Yes, take a look at the pin-in and pin-out diagram from the Intel specsheet for the 533FSB Pentium-M.
ftp://download.intel.com/design/mobi...s/30526201.pdf
We already know that bridging the C15 and C16 with a fine copper wire tricks the motherboard into running the processor at 533FSB. This did increase the FSB of my pentium-M 1.7 to 533, but left it unstable at the core speed of 2.26ghz. So, I bridged G3 and H3 as well.
Now, there are reasons why I chose this particular pin. By bridging G3 and H3, you force the Vid3 pin to always report to the motherboard that it (the Vid3 pin) is low (or 0). The Pentium-M works by letting the software (Windows XP, Bios, etc) tell it when to shift states to change it's multiplier. When the pentium-M receives a request to change multipliers, it sends a request to the motherboard to increase (or decrease) the voltage based on some predetermined internal settings. It uses the 5 vid pins (F2, F3, G3, G4, and H4) to communicate to the motherboard what voltage it would like. If you look around in the Intel specsheet for the voltage table (I think its page 16), and study the voltages that the PM 1.7 shifts through (using CPU-Z for example), then you will eventually figure out that you can affect minor changes in voltage requests by changing these pins.

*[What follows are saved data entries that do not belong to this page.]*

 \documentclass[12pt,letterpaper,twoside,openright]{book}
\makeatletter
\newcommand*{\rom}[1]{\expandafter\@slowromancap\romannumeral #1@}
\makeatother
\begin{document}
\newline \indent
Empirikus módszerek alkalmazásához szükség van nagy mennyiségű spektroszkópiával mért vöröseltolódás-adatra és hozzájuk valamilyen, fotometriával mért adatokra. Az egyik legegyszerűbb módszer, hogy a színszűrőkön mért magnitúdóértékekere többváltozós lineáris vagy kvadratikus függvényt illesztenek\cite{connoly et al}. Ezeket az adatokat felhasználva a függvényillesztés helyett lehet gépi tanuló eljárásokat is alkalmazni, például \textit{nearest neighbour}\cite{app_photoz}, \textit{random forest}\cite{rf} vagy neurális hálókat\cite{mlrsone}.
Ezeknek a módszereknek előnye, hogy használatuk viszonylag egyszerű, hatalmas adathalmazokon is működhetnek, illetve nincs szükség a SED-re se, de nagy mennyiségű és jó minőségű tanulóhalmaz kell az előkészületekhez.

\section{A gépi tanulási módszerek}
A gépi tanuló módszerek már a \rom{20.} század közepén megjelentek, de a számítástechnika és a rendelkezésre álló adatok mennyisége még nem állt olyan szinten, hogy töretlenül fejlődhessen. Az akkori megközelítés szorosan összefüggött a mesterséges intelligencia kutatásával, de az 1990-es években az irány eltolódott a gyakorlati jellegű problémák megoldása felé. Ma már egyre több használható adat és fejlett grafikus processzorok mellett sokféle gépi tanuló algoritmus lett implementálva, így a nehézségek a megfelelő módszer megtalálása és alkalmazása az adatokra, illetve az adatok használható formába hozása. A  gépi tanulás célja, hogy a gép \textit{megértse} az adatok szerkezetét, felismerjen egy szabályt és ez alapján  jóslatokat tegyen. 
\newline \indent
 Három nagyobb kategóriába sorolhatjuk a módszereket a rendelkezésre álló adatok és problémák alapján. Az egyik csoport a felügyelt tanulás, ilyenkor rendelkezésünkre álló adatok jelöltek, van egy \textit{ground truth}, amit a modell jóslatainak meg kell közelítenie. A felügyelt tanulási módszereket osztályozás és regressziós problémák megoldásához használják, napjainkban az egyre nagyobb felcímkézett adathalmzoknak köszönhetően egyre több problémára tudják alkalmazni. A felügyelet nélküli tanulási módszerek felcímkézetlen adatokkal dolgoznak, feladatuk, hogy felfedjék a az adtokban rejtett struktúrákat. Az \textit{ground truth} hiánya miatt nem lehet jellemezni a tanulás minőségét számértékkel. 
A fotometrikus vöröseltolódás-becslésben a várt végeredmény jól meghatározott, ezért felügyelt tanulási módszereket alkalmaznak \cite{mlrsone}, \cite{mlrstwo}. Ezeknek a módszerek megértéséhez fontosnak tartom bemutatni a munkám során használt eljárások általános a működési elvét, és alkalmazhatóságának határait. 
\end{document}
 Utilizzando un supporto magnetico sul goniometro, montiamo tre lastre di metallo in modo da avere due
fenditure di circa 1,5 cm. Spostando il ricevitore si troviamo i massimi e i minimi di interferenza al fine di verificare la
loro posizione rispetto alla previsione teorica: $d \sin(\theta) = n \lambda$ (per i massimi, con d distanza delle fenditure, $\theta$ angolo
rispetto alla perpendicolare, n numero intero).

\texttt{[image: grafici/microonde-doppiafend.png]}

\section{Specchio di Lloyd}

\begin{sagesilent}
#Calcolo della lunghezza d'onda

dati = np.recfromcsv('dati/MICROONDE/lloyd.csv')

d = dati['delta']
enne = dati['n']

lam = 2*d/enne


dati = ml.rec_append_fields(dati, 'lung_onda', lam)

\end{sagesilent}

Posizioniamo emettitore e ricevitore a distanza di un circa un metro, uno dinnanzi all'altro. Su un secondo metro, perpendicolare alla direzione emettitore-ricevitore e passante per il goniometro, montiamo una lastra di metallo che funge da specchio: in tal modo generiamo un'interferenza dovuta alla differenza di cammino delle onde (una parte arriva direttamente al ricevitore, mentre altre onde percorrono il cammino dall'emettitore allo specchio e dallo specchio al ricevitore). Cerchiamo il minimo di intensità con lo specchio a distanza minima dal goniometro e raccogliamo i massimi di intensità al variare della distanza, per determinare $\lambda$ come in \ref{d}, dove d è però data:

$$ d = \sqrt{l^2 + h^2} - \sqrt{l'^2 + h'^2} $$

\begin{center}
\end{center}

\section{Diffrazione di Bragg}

Now, the pin bridging I chose is not the only one that will work. When my PM1.7 is at the 6x multiplier, the voltage is 0.988, so my Vid pins are 101101 (moving from vid5 to vid0). When it is at 17x multiplier, the voltage is 1.324, which is 011000. If I permanently ground vid3, then my vids change to 100101 (which is 1.116 voltage), and 010000 (which is 1.452 voltage, a 0.128 increase).
Now, its possible to actually lock the processor down to only one voltage, but that would make it run hot all the time (like a prescott). That's why I chose vid3. It still varies the voltage when the multiplier changes, so it is still somewhat efficient.